*PROBLEM TO WORK ON*. Copy out all lines from the entries below in which "will" occurs.

*AVAILABLE DATA*.
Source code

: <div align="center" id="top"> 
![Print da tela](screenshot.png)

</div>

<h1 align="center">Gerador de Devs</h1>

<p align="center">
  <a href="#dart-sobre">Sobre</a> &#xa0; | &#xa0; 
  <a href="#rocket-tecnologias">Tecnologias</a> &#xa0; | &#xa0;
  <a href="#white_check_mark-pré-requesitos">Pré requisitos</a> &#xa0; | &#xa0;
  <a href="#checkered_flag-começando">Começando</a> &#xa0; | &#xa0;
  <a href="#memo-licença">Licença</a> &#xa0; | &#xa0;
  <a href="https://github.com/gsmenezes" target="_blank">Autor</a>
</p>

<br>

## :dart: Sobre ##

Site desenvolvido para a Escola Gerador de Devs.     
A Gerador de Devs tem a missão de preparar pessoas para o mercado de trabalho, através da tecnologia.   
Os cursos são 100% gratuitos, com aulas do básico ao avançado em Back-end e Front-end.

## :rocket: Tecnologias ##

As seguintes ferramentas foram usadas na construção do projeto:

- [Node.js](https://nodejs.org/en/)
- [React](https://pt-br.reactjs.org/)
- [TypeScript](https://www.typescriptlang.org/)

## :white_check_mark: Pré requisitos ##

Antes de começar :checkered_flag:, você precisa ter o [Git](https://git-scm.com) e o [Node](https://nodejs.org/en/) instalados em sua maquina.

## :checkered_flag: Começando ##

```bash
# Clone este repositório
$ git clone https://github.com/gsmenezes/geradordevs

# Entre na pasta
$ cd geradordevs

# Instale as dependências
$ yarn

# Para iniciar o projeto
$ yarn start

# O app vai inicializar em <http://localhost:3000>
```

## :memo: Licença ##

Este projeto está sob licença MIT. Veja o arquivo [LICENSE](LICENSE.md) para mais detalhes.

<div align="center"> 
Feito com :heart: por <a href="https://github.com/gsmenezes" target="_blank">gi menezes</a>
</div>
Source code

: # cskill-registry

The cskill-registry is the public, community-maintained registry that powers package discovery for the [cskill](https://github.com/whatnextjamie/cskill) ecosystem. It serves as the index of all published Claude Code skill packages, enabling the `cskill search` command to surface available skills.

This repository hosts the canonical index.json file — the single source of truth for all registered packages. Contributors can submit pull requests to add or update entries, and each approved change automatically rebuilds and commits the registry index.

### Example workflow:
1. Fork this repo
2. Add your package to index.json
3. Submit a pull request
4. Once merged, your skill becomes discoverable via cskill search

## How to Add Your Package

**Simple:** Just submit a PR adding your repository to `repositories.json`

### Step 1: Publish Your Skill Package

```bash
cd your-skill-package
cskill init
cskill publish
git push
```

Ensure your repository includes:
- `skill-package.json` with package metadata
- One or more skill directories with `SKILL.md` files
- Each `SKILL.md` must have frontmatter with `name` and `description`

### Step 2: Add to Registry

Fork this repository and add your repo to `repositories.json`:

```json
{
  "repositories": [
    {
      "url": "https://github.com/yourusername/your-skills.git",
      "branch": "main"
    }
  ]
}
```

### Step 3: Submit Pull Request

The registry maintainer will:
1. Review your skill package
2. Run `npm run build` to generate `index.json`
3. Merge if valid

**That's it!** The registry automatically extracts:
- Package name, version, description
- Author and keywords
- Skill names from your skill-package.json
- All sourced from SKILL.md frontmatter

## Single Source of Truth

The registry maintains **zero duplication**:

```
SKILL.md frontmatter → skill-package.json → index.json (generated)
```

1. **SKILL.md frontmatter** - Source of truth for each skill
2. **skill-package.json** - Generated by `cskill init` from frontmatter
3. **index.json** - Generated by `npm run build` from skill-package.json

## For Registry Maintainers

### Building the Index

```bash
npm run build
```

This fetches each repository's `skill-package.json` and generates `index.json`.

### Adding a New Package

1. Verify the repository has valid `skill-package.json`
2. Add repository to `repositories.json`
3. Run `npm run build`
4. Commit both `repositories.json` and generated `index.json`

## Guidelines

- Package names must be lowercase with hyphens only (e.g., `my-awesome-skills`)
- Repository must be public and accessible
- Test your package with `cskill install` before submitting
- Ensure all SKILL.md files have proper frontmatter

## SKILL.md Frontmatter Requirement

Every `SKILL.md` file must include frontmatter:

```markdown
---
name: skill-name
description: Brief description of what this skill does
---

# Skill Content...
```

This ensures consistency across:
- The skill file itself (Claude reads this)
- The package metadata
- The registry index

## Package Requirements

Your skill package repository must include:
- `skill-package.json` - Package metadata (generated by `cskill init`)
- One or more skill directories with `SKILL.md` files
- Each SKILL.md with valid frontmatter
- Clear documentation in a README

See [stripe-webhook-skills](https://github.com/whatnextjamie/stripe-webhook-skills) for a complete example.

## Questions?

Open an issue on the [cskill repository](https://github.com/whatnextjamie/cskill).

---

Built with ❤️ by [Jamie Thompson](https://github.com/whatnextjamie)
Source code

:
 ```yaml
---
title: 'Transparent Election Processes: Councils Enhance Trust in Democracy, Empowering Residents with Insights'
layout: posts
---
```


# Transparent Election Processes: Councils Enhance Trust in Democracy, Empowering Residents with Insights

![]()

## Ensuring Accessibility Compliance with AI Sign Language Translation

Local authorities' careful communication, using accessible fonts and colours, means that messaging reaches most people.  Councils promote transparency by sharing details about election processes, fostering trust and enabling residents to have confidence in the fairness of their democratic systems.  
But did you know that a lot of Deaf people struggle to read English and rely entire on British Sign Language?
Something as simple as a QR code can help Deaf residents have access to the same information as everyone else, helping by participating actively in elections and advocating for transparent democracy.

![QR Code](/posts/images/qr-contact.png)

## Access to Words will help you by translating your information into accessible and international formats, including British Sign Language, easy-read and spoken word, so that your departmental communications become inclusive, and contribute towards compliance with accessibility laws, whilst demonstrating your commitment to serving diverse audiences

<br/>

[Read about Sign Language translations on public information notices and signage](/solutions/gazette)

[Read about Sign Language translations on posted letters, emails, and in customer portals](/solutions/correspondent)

*REPLY*.
The registry maintainer will:
## Access to Words will help you by translating your information into accessible and international formats, including British Sign Language, easy-read and spoken word, so that your departmental communications become inclusive, and contribute towards compliance with accessibility laws, whilst demonstrating your commitment to serving diverse audiences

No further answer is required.